Les mesures d’austérité et le retour du Parti populaire au pouvoir s’enracinent dans un terreau de « révolution conservatrice ». Exemple : dans la communauté autonome de Madrid, dirigée par Esperanza Aguirre, une figure du PP, la ­rigueur budgétaire s’accompagne d’une promotion déguisée de l’enseignement privé catholique.

Avec un taux de fonctionnaires parmi les plus faibles de l’UE (environ 6 %), l’Espagne incarne dangereusement ce que Pierre Bourdieu nommait « l’involution de l’État » , c’est-à-dire la régression vers un État uniquement pénal, qui a sacrifié peu à peu son rôle en matière d’éducation et de santé. « La politique, en tant qu’exercice de souveraineté populaire, disparaît au profit des intérêts du marché , s’inquiète l’universitaire helléniste Pablo Olaia.
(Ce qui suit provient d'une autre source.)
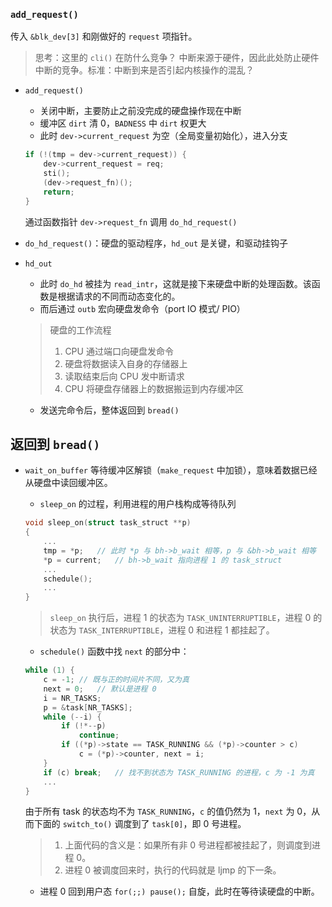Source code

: ### `add_request()`

传入 `&blk_dev[3]` 和刚做好的 `request` 项指针。

> 思考：这里的 `cli()` 在防什么竞争？
> 中断来源于硬件，因此此处防止硬件中断的竞争。标准：中断到来是否引起内核操作的混乱？

- `add_request()`
    - 关闭中断，主要防止之前没完成的硬盘操作现在中断
    - 缓冲区 `dirt` 清 0，`BADNESS` 中 `dirt` 权更大
    - 此时 `dev->current_request` 为空（全局变量初始化），进入分支

    ```c
    if (!(tmp = dev->current_request)) {
		dev->current_request = req;
		sti();
		(dev->request_fn)();
		return;
	}
    ```

    通过函数指针 `dev->request_fn` 调用 `do_hd_request()`
- `do_hd_request()`：硬盘的驱动程序，`hd_out` 是关键，和驱动挂钩子

- `hd_out`
  - 此时 `do_hd` 被挂为 `read_intr`，这就是接下来硬盘中断的处理函数。该函数是根据请求的不同而动态变化的。
  - 而后通过 `outb` 宏向硬盘发命令（port IO 模式/ PIO）

  > 硬盘的工作流程
  > 1. CPU 通过端口向硬盘发命令
  > 2. 硬盘将数据读入自身的存储器上
  > 3. 读取结束后向 CPU 发中断请求
  > 4. CPU 将硬盘存储器上的数据搬运到内存缓冲区

  - 发送完命令后，整体返回到 `bread()`

## 返回到 `bread()`

- `wait_on_buffer` 等待缓冲区解锁（`make_request` 中加锁），意味着数据已经从硬盘中读回缓冲区。
    - `sleep_on` 的过程，利用进程的用户栈构成等待队列
    ```c
    void sleep_on(struct task_struct **p)
    {
        ...
        tmp = *p;   // 此时 *p 与 bh->b_wait 相等，p 与 &bh->b_wait 相等
        *p = current;   // bh->b_wait 指向进程 1 的 task_struct
        ...
        schedule();
        ...
    }
    ```

    > `sleep_on` 执行后，进程 1 的状态为 `TASK_UNINTERRUPTIBLE`，进程 0 的状态为 `TASK_INTERRUPTIBLE`，进程 0 和进程 1 都挂起了。

    - `schedule()` 函数中找 `next` 的部分中：
    ```c
    while (1) {
		c = -1; // 既与正的时间片不同，又为真
		next = 0;   // 默认是进程 0
		i = NR_TASKS;
		p = &task[NR_TASKS];
		while (--i) {
			if (!*--p)
				continue;
			if ((*p)->state == TASK_RUNNING && (*p)->counter > c)
				c = (*p)->counter, next = i;
		}
		if (c) break;   // 找不到状态为 TASK_RUNNING 的进程，c 为 -1 为真
        ...
	}
    ```
    由于所有 task 的状态均不为 `TASK_RUNNING`，`c` 的值仍然为 1，`next` 为 0，从而下面的 `switch_to()` 调度到了 `task[0]`，即 0 号进程。

    > 1. 上面代码的含义是：如果所有非 0 号进程都被挂起了，则调度到进程 0。
    > 2. 进程 0 被调度回来时，执行的代码就是 ljmp 的下一条。

    - 进程 0 回到用户态 `for(;;) pause();` 自旋，此时在等待读硬盘的中断。

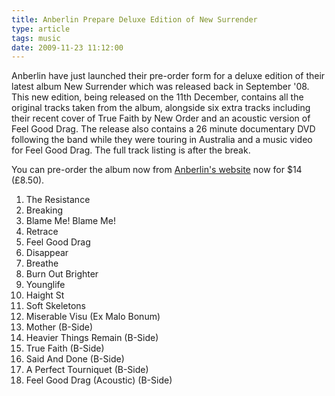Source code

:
 ```yaml
---
title: Anberlin Prepare Deluxe Edition of New Surrender
type: article
tags: music
date: 2009-11-23 11:12:00
---
```


Anberlin have just launched their pre-order form for a deluxe edition of their latest album New Surrender which was released back in September '08. This new edition, being released on the 11th December, contains all the original tracks taken from the album, alongside six extra tracks including their recent cover of True Faith by New Order and an acoustic version of Feel Good Drag. The release also contains a 26 minute documentary DVD following the band while they were touring in Australia and a music video for Feel Good Drag. The full track listing is after the break.

You can pre-order the album now from <a href="https://www.shopbenchmark.net/site/anberlin/">Anberlin's website</a> now for \$14 (&pound;8.50).

1. The Resistance
2. Breaking
3. Blame Me! Blame Me!
4. Retrace
5. Feel Good Drag
6. Disappear
7. Breathe
8. Burn Out Brighter
9. Younglife
10. Haight St
11. Soft Skeletons
12. Miserable Visu (Ex Malo Bonum)
13. Mother (B-Side)
14. Heavier Things Remain (B-Side)
15. True Faith (B-Side)
16. Said And Done (B-Side)
17. A Perfect Tourniquet (B-Side)
18. Feel Good Drag (Acoustic) (B-Side)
La crise grecque n’est que la préfiguration de la situation à venir dans la péninsule Ibérique.   » D’ailleurs, les sociétés de courtage, comme IG Market, reconnaissent que ces élections ont été anticipées en grande partie à leur demande.

Composée de tous les partis de la gauche basque, la nouvelle coalition Amaiur bénéficie de la normalisation politique liée au dépôt des armes de l’ETA, et compte bien rééditer le bon score de 25 % obtenu par Bildu lors des dernières élections locales de mai. En ballottage dans les sondages avec le PSOE et le PNV (parti nationaliste basque), Amaiur pourrait faire son entrée au Parlement avec trois ou quatre députés.